I’m not smirking. I’ve seen such attitudes play out in a variety of places – including ecclesiastical settings. I’ve seen scholars exude charm and tact and a willingness to enlighten others so long as those others defer to them and them alone. In the course of decades in both parish and diocesan settings, I have received the “don’t you know who I am?” treatment. It is said – and I don’t know whether this is true or a gross exaggeration and stereotype – that millennials live by this creed. It’s all about me!
I do know that I have encountered more than my share of not-very-bright drivers on Rt. 35 who cannot tolerate my already doing 50 in a 45 m.p.h. zone, and who race past in spite of double line and blocked vision from curves. They are too important to be held to the same standards as you or I.
I keep hearing the need for “conversation” and “communication” as struggle with our changing mores on issues of race, gender, language, homelessness, fiscal fairness or any other topic. But I wonder: if the focus is only on ME, then how seriously is this quest for actual dialogue. If it’s only all about me, then why should I ever care what you or anyone else thinks? And by their behaviors, so many demonstrate that they really do not.

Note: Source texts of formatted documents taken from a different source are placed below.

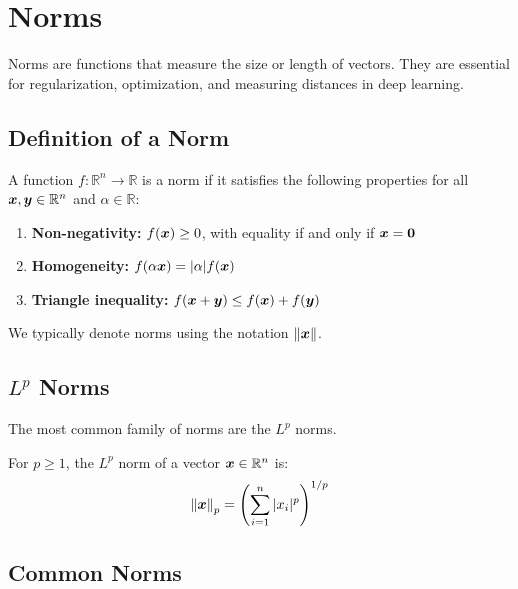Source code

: 
\section{Norms }
\label{sec:norms}

Norms are functions that measure the size or length of vectors. They are essential for regularization, optimization, and measuring distances in deep learning.

\subsection{Definition of a Norm}

\begin{definition}[Norm]
A function $f: \mathbb{R}^n \rightarrow \mathbb{R}$ is a norm if it satisfies the following properties for all $\boldsymbol{x}, \boldsymbol{y} \in \mathbb{R}^n$ and $\alpha \in \mathbb{R}$:
\begin{enumerate}
    \item \textbf{Non-negativity:} $f(\boldsymbol{x}) \geq 0$, with equality if and only if $\boldsymbol{x} = \boldsymbol{0}$
    \item \textbf{Homogeneity:} $f(\alpha\boldsymbol{x}) = |\alpha|f(\boldsymbol{x})$
    \item \textbf{Triangle inequality:} $f(\boldsymbol{x} + \boldsymbol{y}) \leq f(\boldsymbol{x}) + f(\boldsymbol{y})$
\end{enumerate}
\end{definition}

We typically denote norms using the notation $\left\lVert\boldsymbol{x}\right\rVert$.

\subsection{$L^p$ Norms}

The most common family of norms are the $L^p$ norms.

\begin{definition}[$L^p$ Norm]
For $p \geq 1$, the $L^p$ norm of a vector $\boldsymbol{x} \in \mathbb{R}^n$ is:
\begin{equation}
    \left\lVert\boldsymbol{x}\right\rVert_p = \left(\sum_{i=1}^{n} |x_i|^p\right)^{1/p}
\end{equation}
\end{definition}

\subsection{Common Norms}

Entitlement, self-absorption, being completely unaware of how one’s attitudes are perceived by others – all these dangerous traits seem to infect too many personalities, political positions, and even interpretations about what it means to be “church”. Is it about the mission of Jesus and the place to which we have been called? Is it about service, caring and the search for truth, or is it about how I feel, how important I am, how I need to get my way all the time. Is it about love or is it about me? In the so called sports world, self-aggrandizement may have become our new normal. But has this become a description of our “real” lives as well?
-- Fr. Joe
Thursday Reflection
I’m Learning to Stop “Judging” Our Young.
Even though I have repeated this maxim to more than a few parents, I am only now – so many decades into my own life’s story – learning to refrain from making final assessments or judgments about young people (be they grand children or parishioner’s children). Who we are now may not be what we will become, then. Conversely my likes, dislikes and passions as a teen only cause me sighs and smiles as I type these words today.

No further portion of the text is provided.